結果からいうと、テレビニュースの影響を受けなくなってから精神的にすごく安定し、本を読んだり、考えたり、ブログすら書く気にもなった。


そこで、この本を紹介したい。


ロルフ·ドベリ著 

「ニュースダイエット」


ニュース断ちのきっかけは2つあった。ひとつめは昨年12月のチリの大統領選挙だった。私が推していた右派カスト候補が負け、現大統領のボリッチが勝利した。

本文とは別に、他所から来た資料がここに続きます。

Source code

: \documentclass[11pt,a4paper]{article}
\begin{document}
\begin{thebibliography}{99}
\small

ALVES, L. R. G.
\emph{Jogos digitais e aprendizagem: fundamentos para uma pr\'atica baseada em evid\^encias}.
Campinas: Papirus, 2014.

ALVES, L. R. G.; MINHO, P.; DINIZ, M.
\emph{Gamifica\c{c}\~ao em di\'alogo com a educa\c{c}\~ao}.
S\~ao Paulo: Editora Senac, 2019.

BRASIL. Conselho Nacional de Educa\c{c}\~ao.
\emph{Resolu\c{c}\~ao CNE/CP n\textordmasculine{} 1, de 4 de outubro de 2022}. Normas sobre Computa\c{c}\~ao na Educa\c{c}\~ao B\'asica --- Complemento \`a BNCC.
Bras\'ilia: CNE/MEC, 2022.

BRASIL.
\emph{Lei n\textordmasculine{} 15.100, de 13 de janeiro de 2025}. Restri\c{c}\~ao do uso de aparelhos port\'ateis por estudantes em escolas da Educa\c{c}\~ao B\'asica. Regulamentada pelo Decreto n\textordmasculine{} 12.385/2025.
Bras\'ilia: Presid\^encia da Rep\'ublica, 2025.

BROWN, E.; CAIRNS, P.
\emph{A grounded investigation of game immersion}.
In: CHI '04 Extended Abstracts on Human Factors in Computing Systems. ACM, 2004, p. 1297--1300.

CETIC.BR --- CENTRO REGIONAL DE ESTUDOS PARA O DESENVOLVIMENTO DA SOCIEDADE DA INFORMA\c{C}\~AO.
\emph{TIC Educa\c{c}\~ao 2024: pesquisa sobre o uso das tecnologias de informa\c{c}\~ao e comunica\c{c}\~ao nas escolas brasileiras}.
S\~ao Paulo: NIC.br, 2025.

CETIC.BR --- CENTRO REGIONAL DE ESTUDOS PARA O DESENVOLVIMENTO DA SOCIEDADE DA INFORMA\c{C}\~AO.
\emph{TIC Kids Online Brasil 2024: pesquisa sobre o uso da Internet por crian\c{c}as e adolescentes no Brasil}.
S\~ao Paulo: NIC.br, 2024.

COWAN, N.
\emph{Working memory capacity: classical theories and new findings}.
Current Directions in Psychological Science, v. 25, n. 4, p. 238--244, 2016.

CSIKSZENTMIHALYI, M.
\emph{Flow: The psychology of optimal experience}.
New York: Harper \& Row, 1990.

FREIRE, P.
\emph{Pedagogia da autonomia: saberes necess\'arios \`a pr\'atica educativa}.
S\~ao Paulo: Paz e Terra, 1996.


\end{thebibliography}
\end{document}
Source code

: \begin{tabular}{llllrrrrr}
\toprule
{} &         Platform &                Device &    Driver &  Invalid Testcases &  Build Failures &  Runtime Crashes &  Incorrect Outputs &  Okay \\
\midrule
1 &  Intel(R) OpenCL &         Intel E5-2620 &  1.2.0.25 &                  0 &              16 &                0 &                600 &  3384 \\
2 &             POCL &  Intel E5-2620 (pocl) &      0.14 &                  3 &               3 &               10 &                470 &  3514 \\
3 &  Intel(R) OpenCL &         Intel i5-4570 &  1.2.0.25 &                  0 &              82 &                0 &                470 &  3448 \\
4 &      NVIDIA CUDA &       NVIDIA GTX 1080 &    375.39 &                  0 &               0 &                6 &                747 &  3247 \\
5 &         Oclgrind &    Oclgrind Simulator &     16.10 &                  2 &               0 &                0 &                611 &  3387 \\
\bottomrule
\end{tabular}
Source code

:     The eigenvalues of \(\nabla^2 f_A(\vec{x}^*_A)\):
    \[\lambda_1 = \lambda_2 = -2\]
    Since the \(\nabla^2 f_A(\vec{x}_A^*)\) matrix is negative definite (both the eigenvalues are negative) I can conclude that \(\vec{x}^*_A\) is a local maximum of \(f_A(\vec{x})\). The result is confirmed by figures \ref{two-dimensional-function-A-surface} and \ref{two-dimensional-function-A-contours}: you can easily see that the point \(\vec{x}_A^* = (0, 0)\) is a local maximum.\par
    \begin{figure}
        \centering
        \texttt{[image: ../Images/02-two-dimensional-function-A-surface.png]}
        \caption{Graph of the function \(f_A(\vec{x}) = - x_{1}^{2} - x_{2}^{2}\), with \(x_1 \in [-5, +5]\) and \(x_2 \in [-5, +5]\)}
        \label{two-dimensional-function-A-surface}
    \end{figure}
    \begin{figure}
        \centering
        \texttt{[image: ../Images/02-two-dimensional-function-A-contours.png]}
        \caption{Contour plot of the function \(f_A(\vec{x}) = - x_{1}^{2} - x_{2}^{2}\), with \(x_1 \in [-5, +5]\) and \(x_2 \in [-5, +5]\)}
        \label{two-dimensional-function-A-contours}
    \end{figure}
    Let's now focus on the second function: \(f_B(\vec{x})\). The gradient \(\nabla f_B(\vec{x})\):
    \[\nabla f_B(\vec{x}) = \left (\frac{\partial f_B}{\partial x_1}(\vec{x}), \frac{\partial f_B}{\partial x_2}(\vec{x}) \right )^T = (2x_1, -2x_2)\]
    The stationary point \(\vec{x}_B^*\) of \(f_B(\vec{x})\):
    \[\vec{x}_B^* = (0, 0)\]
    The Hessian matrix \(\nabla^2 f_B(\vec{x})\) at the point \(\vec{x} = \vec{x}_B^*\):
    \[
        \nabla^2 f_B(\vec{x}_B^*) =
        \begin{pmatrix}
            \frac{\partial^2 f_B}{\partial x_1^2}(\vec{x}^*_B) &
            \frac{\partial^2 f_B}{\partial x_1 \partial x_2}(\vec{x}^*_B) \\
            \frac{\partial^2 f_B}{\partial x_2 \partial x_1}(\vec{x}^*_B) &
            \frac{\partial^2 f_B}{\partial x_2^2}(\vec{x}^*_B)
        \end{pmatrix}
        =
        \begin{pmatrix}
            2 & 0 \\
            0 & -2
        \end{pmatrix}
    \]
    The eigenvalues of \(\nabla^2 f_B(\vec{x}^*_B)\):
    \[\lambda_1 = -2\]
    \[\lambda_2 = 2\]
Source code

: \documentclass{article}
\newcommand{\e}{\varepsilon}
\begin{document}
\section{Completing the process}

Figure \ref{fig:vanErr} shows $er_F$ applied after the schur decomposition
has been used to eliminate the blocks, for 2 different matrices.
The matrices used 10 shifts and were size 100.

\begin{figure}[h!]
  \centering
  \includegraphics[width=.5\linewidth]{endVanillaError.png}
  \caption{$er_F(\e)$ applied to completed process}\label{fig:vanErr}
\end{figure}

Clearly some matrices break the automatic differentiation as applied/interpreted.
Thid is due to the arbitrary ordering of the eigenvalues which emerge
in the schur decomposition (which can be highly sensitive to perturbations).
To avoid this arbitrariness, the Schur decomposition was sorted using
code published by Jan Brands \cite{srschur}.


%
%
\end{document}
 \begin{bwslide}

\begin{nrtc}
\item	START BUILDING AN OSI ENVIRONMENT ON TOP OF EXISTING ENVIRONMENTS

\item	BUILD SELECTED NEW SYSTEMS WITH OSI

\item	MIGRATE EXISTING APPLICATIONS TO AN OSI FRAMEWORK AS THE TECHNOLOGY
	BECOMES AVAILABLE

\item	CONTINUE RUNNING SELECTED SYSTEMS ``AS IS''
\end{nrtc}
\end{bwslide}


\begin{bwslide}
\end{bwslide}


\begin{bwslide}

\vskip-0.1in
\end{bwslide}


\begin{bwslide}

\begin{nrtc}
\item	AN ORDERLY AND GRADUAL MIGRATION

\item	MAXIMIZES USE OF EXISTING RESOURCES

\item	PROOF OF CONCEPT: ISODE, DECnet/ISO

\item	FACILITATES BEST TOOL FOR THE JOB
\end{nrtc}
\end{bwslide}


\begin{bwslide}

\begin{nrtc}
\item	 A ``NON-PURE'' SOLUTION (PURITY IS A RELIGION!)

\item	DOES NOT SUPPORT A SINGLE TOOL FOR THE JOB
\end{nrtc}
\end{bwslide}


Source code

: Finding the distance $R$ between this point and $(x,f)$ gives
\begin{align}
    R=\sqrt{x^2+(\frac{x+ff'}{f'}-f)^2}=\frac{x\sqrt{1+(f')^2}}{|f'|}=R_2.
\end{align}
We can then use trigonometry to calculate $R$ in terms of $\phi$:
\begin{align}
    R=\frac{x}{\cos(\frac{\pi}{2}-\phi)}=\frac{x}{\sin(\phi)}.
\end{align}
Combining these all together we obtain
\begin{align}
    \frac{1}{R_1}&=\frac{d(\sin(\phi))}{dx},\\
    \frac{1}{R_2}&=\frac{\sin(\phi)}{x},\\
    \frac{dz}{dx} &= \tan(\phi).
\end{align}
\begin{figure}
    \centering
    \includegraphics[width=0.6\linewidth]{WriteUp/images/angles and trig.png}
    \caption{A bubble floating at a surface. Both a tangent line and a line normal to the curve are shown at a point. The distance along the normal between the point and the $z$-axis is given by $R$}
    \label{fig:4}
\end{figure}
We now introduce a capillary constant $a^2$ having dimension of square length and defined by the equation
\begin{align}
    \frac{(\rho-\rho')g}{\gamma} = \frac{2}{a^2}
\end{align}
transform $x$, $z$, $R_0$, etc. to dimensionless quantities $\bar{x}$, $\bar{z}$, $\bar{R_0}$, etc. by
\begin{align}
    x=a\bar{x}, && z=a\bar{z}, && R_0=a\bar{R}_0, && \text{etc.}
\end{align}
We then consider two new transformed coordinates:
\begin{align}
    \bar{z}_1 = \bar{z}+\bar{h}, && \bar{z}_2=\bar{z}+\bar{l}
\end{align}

それまでカスト候補の支持者のビデオ投稿などを優先的に見て、勝って欲しい、と思っていたが、国民はボリッチを選んだ。テレビメディアによるカスト候補への露骨な批判も感じたが、自分がアルゴリズムで選ばれたニュースやビデオばかり見ていて、自分の志向と思考が簡単に作られて、自分と違う意見への嫌悪感や拒絶反応が否応なしに出てしまうものだと気がついた。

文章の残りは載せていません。